Zizira explorers regularly set out on field trips to visit villages which are off the beaten track – in remote areas - as there is a good chance of meeting farmers struggling to find a market for their produce.
That fits into Zizira's motto of 'reaching opportunities where they are needed the most'.
How do we decide where to go? One of the two things – a team member will suggest a place, or we will pick a place which looks interesting. We believe in making each trip a fun filled team outing and make it productive. This time we were headed to Lawbah, a beautiful village in East Khasi Hills.
A team of 8, we packed ourselves into two cars and headed out to Lawbah on a Sunday in October 2019. We had no idea what to expect. The purpose of the visit was clear though – to have a joyful outing and to identify produce that Zizira can source, thus opening markets for the farmers. Also to see if we could point the farmers to growing high-value produce.
After a 40 Km ride (remember most stretches are winding, as our land is such - undulating, green and beautiful) we reached a village called Tyrsad. We stopped to eat a meal. We had 'doh thad' which is smoked meat, in our case it was smoked beef, pork curry, a plate of rice with 'tungrymbai', which is a fermented beans dish loved by most of the Khasi people. Salivating? We also ate local chicken curry which is tastier and richer compared to the broiler chicken we get in Shillong.

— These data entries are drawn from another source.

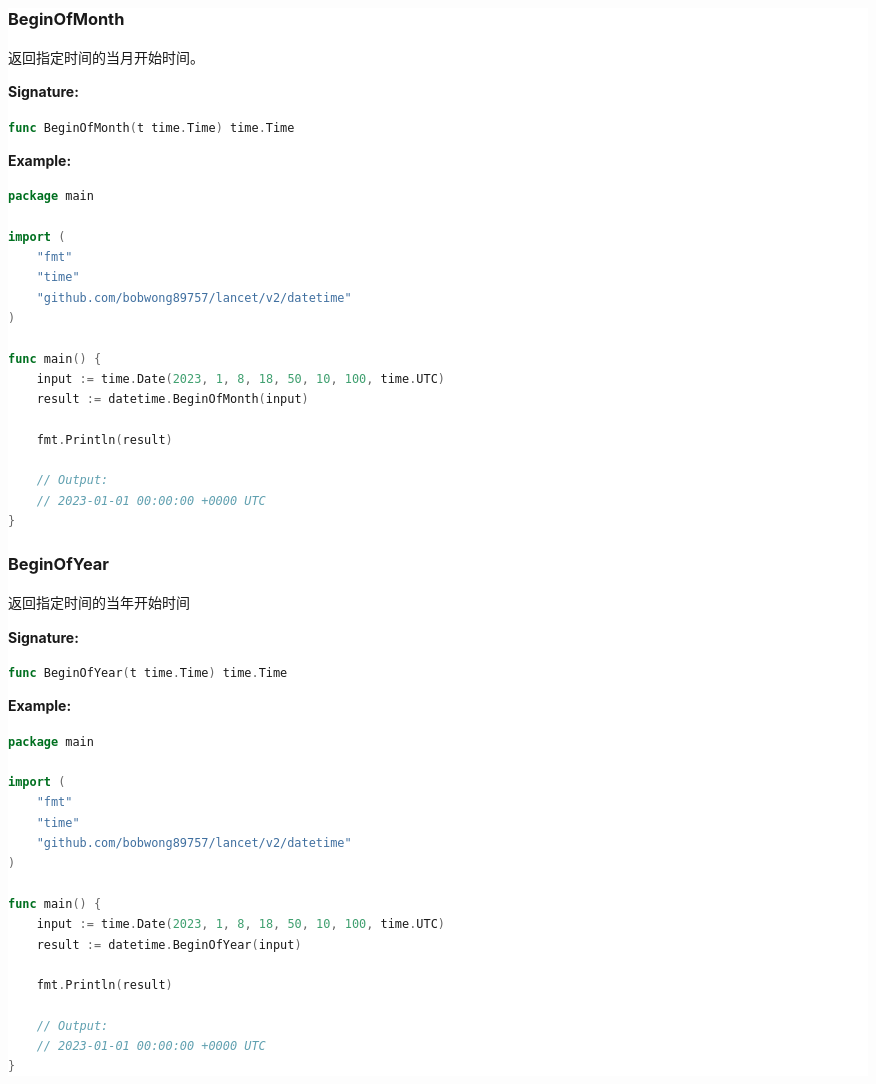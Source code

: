 
### <span id="BeginOfMonth">BeginOfMonth</span>

<p>返回指定时间的当月开始时间。</p>

<b>Signature:</b>

```go
func BeginOfMonth(t time.Time) time.Time
```

<b>Example:</b>

```go
package main

import (
    "fmt"
    "time"
    "github.com/bobwong89757/lancet/v2/datetime"
)

func main() {
    input := time.Date(2023, 1, 8, 18, 50, 10, 100, time.UTC)
    result := datetime.BeginOfMonth(input)

    fmt.Println(result)

    // Output:
    // 2023-01-01 00:00:00 +0000 UTC
}
```

### <span id="BeginOfYear">BeginOfYear</span>

<p>返回指定时间的当年开始时间</p>

<b>Signature:</b>

```go
func BeginOfYear(t time.Time) time.Time
```

<b>Example:</b>

```go
package main

import (
    "fmt"
    "time"
    "github.com/bobwong89757/lancet/v2/datetime"
)

func main() {
    input := time.Date(2023, 1, 8, 18, 50, 10, 100, time.UTC)
    result := datetime.BeginOfYear(input)

    fmt.Println(result)

    // Output:
    // 2023-01-01 00:00:00 +0000 UTC
}
```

Enroute to Lawah is Mawsynram, the world’s wettest place. It holds the records for the highest annual rainfall in a year (11,872 mm of rainfall during monsoons). Luckily it was a dry and pleasant day when we drove through Mawsynram.

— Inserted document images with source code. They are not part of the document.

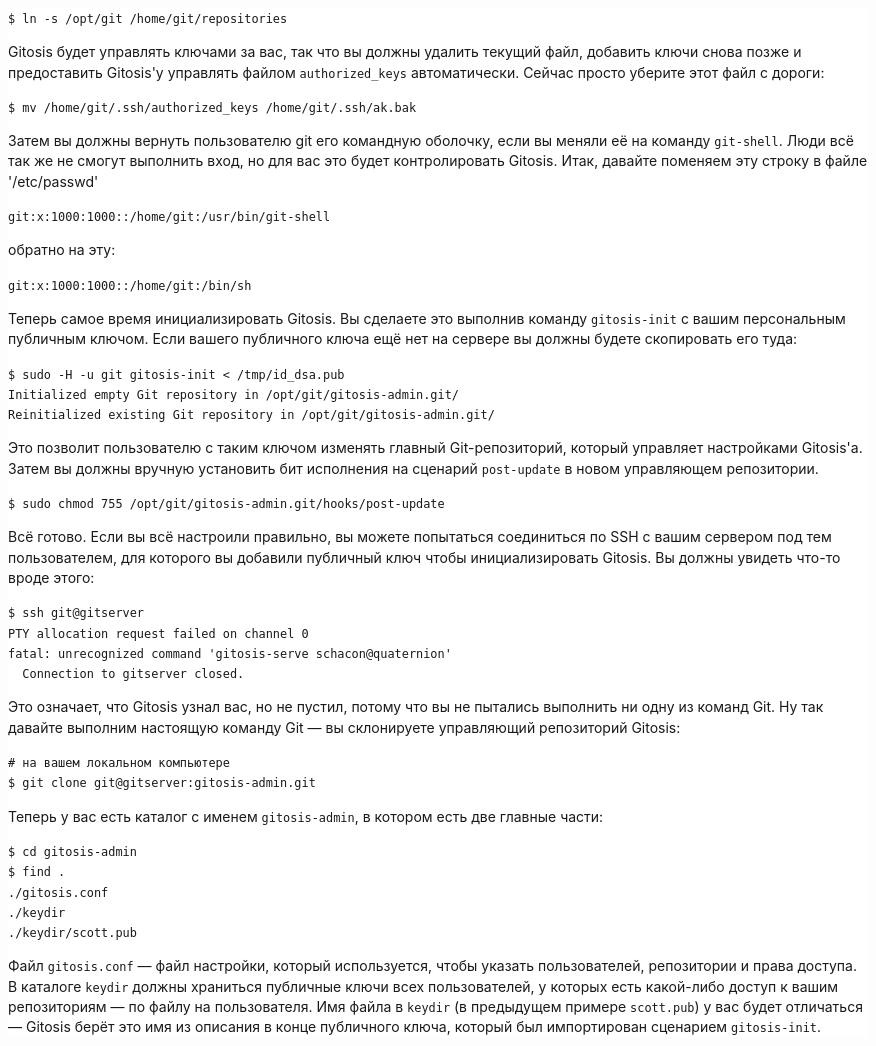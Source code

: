 	$ ln -s /opt/git /home/git/repositories

Gitosis будет управлять ключами за вас, так что вы должны удалить текущий файл, добавить ключи снова позже и предоставить Gitosis'у управлять файлом `authorized_keys` автоматически. Сейчас просто уберите этот файл с дороги:

	$ mv /home/git/.ssh/authorized_keys /home/git/.ssh/ak.bak

Затем вы должны вернуть пользователю git его командную оболочку, если вы меняли её на команду `git-shell`. Люди всё так же не смогут выполнить вход, но для вас это будет контролировать Gitosis. Итак, давайте поменяем эту строку в файле '/etc/passwd'

	git:x:1000:1000::/home/git:/usr/bin/git-shell

обратно на эту:

	git:x:1000:1000::/home/git:/bin/sh

Теперь самое время инициализировать Gitosis. Вы сделаете это выполнив команду `gitosis-init` с вашим персональным публичным ключом. Если вашего публичного ключа ещё нет на сервере вы должны будете скопировать его туда:

	$ sudo -H -u git gitosis-init < /tmp/id_dsa.pub
	Initialized empty Git repository in /opt/git/gitosis-admin.git/
	Reinitialized existing Git repository in /opt/git/gitosis-admin.git/

Это позволит пользователю с таким ключом изменять главный Git-репозиторий, который управляет настройками Gitosis'а. Затем вы должны вручную установить бит исполнения на сценарий `post-update` в новом управляющем репозитории.

	$ sudo chmod 755 /opt/git/gitosis-admin.git/hooks/post-update

Всё готово. Если вы всё настроили правильно, вы можете попытаться соединиться по SSH с вашим сервером под тем пользователем, для которого вы добавили публичный ключ чтобы инициализировать Gitosis. Вы должны увидеть что-то вроде этого:

	$ ssh git@gitserver
	PTY allocation request failed on channel 0
	fatal: unrecognized command 'gitosis-serve schacon@quaternion'
	  Connection to gitserver closed.

Это означает, что Gitosis узнал вас, но не пустил, потому что вы не пытались выполнить ни одну из команд Git. Ну так давайте выполним настоящую команду Git — вы склонируете управляющий репозиторий Gitosis:

	# на вашем локальном компьютере
	$ git clone git@gitserver:gitosis-admin.git

Теперь у вас есть каталог с именем `gitosis-admin`, в котором есть две главные части:

	$ cd gitosis-admin
	$ find .
	./gitosis.conf
	./keydir
	./keydir/scott.pub

Файл `gitosis.conf` — файл настройки, который используется, чтобы указать пользователей, репозитории и права доступа. В каталоге `keydir` должны храниться публичные ключи всех пользователей, у которых есть какой-либо доступ к вашим репозиториям — по файлу на пользователя. Имя файла в `keydir` (в предыдущем примере `scott.pub`) у вас будет отличаться — Gitosis берёт это имя из описания в конце публичного ключа, который был импортирован сценарием `gitosis-init`.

We reached Lawbah after having spent 2 hours on the road.
It was no different from other villages we have been to. In fact, many of us still have roots in villages like this. The place was so beautiful and serene.
We picked two streets in the village to walk around in and explore - Hatmawdon and Nongtrai. Being locals who speak the language, it was easy for us to merge and chat with the people. In any case, almost everyone we meet on our field trips is always happy to chat and is open with information. The people of this village were mostly Khasis, Hajongs and Garos. Our friend and guide turned out to be Bah Trebor Rngikseh, a farmer from this village we happened to meet.

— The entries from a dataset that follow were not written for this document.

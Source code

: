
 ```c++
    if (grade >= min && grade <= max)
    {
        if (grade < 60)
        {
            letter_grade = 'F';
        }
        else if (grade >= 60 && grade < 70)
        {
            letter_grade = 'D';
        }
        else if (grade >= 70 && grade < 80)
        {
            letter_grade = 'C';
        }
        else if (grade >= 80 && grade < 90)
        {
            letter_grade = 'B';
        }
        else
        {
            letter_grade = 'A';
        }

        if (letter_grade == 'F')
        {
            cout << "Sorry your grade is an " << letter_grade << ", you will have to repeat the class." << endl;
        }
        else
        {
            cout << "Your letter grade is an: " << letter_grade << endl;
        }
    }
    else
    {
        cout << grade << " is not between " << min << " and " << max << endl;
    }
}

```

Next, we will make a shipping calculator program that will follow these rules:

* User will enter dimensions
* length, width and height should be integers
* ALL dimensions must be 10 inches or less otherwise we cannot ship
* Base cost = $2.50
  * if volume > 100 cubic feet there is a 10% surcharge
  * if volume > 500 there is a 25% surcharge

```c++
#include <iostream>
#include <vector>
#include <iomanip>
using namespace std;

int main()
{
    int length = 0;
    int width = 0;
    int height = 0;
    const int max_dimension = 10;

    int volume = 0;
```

It was a little disturbing to hear that agricultural growth has been on the decline over the past few years. And that the people of the village were moving away from Agriculture. The main produce grown here is Black Pepper and Bay Leaf. Black pepper is harvested during the winter seasons, from December to January.
We lucked out meeting a friendly farmer Kong Rita Kharwanmih. By now you will know that ‘Kong’ is a respectful way to address women in Khasi, the major language spoken in Meghalaya. Kong Rita said that agricultural income is decreasing as farmers find it difficult to find the right market to sell their produce in. If they did find a market, the price they got was not enough to make a decent margin.
We heard that black pepper is now selling at is 60% of the price it commanded last year. We can also see many betel nut trees grown aground here. The people of this village also sell betel nuts in the local market.
Kong Rita said that Black Pepper is processed by drying the harvest under the sun. The dried peppercorns are then laid out on the ground and covered with a layer of jute cloth and trampled on, to separate the peppercorns from the stem. The farmers cover their feet with a clean cloth before they trample. In any case, the trampling happens on top of the jute cloth with the peppercorns below the jute cloth.
Kong Rita said the production of Black Pepper has decreased over the last decade. She could harvest up to 80 Kgs annually ten years back, which has now decreased to under 30 Kgs.
Guess what she is doing? Do you think she is sitting back and worrying about it?
No! She is scaling up and has planted 200 new saplings in a 3-acres stretch of land! That is entrepreneurship, is it not? Sometimes she comes up to Shillong to sell her produce. Imagine what could become possible for her if she had an assured market for her black pepper!
Bay Leaf, known as Sla Tyrpad in the local language, is the other major produce of this village.